They’re rude. They’re crude. They show up precisely where they’re not wanted and shout inappropriate, vulgar things. They not only make threats of violence, but engage in it as their preferred method of exercising their free speech rights. You know the type, right? What have they been up to lately?

When a political author hosts a book signing and speech, they shout him down, hound him from the stage and attempt to physically assault him.

Crowds of them gather, hurl eggs and shout obscenities at supporters of the other party’s candidates.

They deliver death threats to members of Congress and their families so serious that they are arrested by the FBI.

We all know who is being discussed here. The Democrats and the progressive liberal movement. From these and other examples we should readily be able to draw the general conclusion that liberal Democrats are violent people who wish to suppress the free speech of others and will stop at nothing to make sure they shut down their opponents, right?

If that sounds like an absurd leap off of the data wagon to you, you’re right.

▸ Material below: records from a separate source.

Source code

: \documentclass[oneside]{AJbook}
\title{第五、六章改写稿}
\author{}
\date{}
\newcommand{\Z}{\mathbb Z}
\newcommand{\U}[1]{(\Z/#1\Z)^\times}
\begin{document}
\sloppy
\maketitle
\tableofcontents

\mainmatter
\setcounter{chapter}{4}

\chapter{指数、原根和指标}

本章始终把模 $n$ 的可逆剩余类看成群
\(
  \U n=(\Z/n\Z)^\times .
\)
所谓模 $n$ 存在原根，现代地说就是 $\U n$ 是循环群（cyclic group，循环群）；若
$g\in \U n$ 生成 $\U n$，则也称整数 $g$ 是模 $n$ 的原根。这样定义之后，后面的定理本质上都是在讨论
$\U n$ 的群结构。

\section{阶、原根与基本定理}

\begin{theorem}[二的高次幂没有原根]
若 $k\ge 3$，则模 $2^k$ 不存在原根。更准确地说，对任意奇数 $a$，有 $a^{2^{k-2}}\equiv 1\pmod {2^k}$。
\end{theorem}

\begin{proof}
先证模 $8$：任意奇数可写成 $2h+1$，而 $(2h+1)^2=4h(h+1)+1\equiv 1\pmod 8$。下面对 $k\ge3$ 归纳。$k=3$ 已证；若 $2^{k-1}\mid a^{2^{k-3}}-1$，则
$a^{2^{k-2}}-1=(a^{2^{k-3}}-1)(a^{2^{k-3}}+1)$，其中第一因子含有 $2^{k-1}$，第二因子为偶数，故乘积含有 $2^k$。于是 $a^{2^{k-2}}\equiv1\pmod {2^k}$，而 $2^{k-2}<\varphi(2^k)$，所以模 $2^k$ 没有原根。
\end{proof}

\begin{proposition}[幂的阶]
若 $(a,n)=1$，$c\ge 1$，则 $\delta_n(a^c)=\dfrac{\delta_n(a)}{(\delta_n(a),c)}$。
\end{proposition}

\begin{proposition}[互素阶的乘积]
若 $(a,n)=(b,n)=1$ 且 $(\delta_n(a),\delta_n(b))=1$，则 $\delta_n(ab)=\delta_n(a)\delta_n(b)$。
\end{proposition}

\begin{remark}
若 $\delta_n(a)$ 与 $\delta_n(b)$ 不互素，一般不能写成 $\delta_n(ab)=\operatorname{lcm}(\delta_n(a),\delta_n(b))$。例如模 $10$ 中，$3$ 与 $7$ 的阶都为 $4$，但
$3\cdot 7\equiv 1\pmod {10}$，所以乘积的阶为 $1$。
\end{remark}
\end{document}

Taking tens of millions of engaged voters with a common set of goals and painting them with one brush based on the idiotic actions of a few bad actors is rather pathetic. And yet I’m hard pressed to click on the pages of any political blogs or news sites and not see the exact same type of generalizations being made about tea party activists and conservatives who gather to oppose Obamacare and support conservative candidates for office. (You know who you are.) Doesn’t this blind, one-sided distortion of reality give you a crick in your neck?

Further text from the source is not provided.